→ **EXERCISE DETAILS**
Beneath this line are the data; copy exactly the part of them that opens with the line containing "The DLS system" and closes with the line containing "3.28 (95\% CI", and only that part.

============

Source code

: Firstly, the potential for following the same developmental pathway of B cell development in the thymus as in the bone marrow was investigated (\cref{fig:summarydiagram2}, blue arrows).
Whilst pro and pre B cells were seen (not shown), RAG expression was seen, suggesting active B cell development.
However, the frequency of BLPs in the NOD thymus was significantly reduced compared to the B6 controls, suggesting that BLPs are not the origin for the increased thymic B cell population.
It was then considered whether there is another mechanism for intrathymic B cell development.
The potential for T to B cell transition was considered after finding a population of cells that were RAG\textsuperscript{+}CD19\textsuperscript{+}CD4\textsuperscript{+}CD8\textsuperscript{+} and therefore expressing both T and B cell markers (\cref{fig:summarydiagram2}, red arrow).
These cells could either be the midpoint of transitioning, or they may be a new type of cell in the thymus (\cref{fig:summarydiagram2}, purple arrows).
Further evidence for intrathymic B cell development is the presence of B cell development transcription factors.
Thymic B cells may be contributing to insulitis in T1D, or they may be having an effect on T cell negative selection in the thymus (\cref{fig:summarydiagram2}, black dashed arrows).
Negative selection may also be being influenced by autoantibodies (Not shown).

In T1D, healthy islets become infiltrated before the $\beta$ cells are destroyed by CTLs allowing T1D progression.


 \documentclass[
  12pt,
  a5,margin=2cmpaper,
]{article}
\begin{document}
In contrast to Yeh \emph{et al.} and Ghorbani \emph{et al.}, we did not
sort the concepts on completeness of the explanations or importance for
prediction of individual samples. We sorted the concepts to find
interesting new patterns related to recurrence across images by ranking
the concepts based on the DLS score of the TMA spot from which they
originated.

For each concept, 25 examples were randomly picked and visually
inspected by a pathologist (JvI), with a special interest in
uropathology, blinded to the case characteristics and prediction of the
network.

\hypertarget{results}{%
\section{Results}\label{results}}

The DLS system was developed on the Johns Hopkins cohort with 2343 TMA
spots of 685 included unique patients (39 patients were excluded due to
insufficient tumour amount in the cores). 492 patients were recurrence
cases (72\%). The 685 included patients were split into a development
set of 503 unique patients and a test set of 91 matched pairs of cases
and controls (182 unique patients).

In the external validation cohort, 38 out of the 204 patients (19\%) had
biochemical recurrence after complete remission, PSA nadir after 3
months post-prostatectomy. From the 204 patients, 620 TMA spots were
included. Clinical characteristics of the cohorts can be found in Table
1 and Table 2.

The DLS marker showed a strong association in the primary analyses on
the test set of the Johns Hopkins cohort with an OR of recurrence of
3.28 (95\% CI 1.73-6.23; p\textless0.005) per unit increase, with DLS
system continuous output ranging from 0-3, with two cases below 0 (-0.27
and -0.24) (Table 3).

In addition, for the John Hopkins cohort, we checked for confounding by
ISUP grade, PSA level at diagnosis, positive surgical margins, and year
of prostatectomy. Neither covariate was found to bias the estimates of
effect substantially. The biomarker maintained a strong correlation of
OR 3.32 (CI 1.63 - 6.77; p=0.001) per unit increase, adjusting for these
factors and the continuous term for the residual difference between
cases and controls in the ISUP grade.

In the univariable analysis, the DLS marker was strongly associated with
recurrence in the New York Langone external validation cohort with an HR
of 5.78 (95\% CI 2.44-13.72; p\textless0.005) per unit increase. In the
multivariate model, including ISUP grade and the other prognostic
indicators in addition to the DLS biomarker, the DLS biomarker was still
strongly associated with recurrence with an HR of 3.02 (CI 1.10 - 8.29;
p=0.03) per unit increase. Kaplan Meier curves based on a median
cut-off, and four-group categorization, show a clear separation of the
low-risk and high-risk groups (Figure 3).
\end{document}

============

→ **ANSWER BOX**
The DLS system was developed on the Johns Hopkins cohort with 2343 TMA
spots of 685 included unique patients (39 patients were excluded due to
insufficient tumour amount in the cores). 492 patients were recurrence
cases (72\%). The 685 included patients were split into a development
set of 503 unique patients and a test set of 91 matched pairs of cases
and controls (182 unique patients).

In the external validation cohort, 38 out of the 204 patients (19\%) had
biochemical recurrence after complete remission, PSA nadir after 3
months post-prostatectomy. From the 204 patients, 620 TMA spots were
included. Clinical characteristics of the cohorts can be found in Table
1 and Table 2.

The DLS marker showed a strong association in the primary analyses on
the test set of the Johns Hopkins cohort with an OR of recurrence of
3.28 (95\% CI 1.73-6.23; p\textless0.005) per unit increase, with DLS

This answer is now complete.